Purpose: In this study, the researchers proposed to explore how instructional procedures foster students' long-term retention of information and skills. The researchers aimed to focus particularly on factors that can be readily manipulated in almost every learning context, be it a classroom or a computer-aided instruction or distance-learning program. The researchers were going to use a series of 10 cognitive experiments to examine factors that affect retention or forgetting of learned information. Results from this work were to provide new information relevant to classroom practice and instructional interventions designed to improve students' ability to retain learned information over extended periods of time.

Structured Abstract

THE FOLLOWING CONTENT DESCRIBES THE PROJECT AT THE TIME OF FUNDING

The researchers in this project are adding a series of 10 cognitive experiments to an ongoing research program examining factors that affect retention or forgetting of learned information. Two studies are designed to investigate the effects of different study schedules (i.e., different lengths of time between study sessions) on the retention of skills and knowledge, using vocabulary words taught to 8- to 10-year-old children in one study, and people who visit an Internet site to learn about skin cancer detection in the other.

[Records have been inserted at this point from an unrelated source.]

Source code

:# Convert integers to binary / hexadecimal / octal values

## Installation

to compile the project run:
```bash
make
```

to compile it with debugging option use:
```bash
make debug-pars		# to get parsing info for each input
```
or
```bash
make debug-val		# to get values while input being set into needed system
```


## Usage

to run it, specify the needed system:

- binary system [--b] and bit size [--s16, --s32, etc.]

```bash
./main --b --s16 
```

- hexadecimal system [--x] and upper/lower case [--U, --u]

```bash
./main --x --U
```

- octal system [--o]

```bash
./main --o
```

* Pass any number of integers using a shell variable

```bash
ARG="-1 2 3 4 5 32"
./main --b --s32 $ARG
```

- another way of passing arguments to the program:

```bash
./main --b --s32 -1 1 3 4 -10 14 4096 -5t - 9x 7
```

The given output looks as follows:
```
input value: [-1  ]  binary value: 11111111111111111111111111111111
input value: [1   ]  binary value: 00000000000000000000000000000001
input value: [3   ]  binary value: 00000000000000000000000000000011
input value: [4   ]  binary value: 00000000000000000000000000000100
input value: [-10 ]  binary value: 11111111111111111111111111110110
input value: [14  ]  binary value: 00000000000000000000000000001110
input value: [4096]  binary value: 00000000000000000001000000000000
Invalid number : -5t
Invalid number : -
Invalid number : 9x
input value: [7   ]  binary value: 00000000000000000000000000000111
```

Two additional studies are designed to examine testing effects on fact and foreign language learning. Specifically, these studies will compare the effects of regular study activity (i.e., the simple presentation of information to be learned) versus using testing as a study method, and whether observed differences in learning vary depending upon the length of the retention interval.

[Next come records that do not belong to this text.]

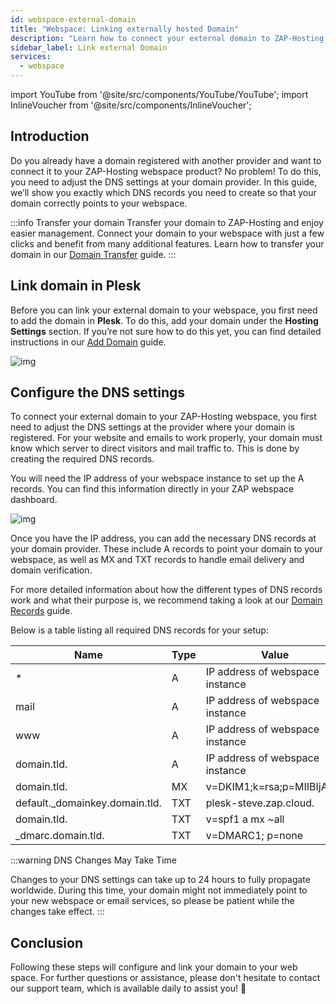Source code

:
 ```yaml
---
id: webspace-external-domain
title: "Webspace: Linking externally hosted Domain"
description: "Learn how to connect your external domain to ZAP-Hosting webspace for seamless website and email functionality → Learn more now"
sidebar_label: Link external Domain
services:
  - webspace
---
```


import YouTube from '@site/src/components/YouTube/YouTube';
import InlineVoucher from '@site/src/components/InlineVoucher';



## Introduction

Do you already have a domain registered with another provider and want to connect it to your ZAP-Hosting webspace product? No problem! To do this, you need to adjust the DNS settings at your domain provider. In this guide, we’ll show you exactly which DNS records you need to create so that your domain correctly points to your webspace.

:::info Transfer your domain
Transfer your domain to ZAP-Hosting and enjoy easier management. Connect your domain to your webspace with just a few clicks and benefit from many additional features. Learn how to transfer your domain in our [Domain Transfer](domain-transfer.md) guide.
:::

<InlineVoucher />



## Link domain in Plesk

Before you can link your external domain to your webspace, you first need to add the domain in **Plesk**. To do this, add your domain under the **Hosting Settings** section. If you’re not sure how to do this yet, you can find detailed instructions in our [Add Domain](https://zap-hosting.com/guides/docs/webspace-adddomain) guide.

![img](https://screensaver01.zap-hosting.com/index.php/s/Kx7KDPEk3t6Tcbd/download)



## Configure the DNS settings

To connect your external domain to your ZAP-Hosting webspace, you first need to adjust the DNS settings at the provider where your domain is registered. For your website and emails to work properly, your domain must know which server to direct visitors and mail traffic to. This is done by creating the required DNS records.

You will need the IP address of your webspace instance to set up the A records. You can find this information directly in your ZAP webspace dashboard. 

![img](https://screensaver01.zap-hosting.com/index.php/s/DzpqenW4FwP6fbf/download)

Once you have the IP address, you can add the necessary DNS records at your domain provider. These include A records to point your domain to your webspace, as well as MX and TXT records to handle email delivery and domain verification.

For more detailed information about how the different types of DNS records work and what their purpose is, we recommend taking a look at our [Domain Records](domain-records.md) guide.

Below is a table listing all required DNS records for your setup:

| Name                           | Type | Value                           | TTL  | Prio |
| ------------------------------ | ---- | ------------------------------- | ---- | ---- |
| *                              | A    | IP address of webspace instance | 3600 | 0    |
| mail                           | A    | IP address of webspace instance | 3600 | 0    |
| www                            | A    | IP address of webspace instance | 3600 | 0    |
| domain.tld.                    | A    | IP address of webspace instance | 3600 | 0    |
| domain.tld.                    | MX   | v=DKIM1;k=rsa;p=MIIBIjA......   | 3600 | 10   |
| default._domainkey.domain.tld. | TXT  | plesk-steve.zap.cloud.          | 3600 | 0    |
| domain.tld.                    | TXT  | v=spf1 a mx ~all                | 3600 | 0    |
| _dmarc.domain.tld.             | TXT  | v=DMARC1; p=none                | 3600 | 0    |

:::warning DNS Changes May Take Time

Changes to your DNS settings can take up to 24 hours to fully propagate worldwide. During this time, your domain might not immediately point to your new webspace or email services, so please be patient while the changes take effect.
:::




## Conclusion
Following these steps will configure and link your domain to your web space.  For further questions or assistance, please don't hesitate to contact our support team, which is available daily to assist you! 🙂


<InlineVoucher />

Another study will compare discovery learning with learning under more passive conditions. Specifically, this study will examine whether children and adults who discover knowledge for themselves are more likely to learn and retain that knowledge than are individuals who receive the same knowledge more passively. In this study, participants will be randomly assigned to 1 of 5 different learning conditions varying in the extent to which they require active hypothesis testing to discover an underlying principle, versus being given the principle directly, and learning will be assessed following a 30-day retention interval.

Two studies will focus on whether receiving intermittent versus consistent performance feedback affect learning and retention of information, and two additional studies will assess the differential effects on learning and retention of six feedback conditions varying in how long feedback is delayed and how long it is available once presented.

The tenth study will examine the effectiveness of an intervention based on findings from the earlier studies, focusing on material that is already being taught to students enrolled in early high school grades—particularly content that is taught once and that is not reviewed or practiced in other classes. Students will be randomly assigned to one of several review intervention conditions. The review session will take place at several possible delays after their classroom learning took place. Delay intervals and procedures for review will be developed based on earlier findings. After a delay of up to 18 months after the review session, a final test of retention will be given.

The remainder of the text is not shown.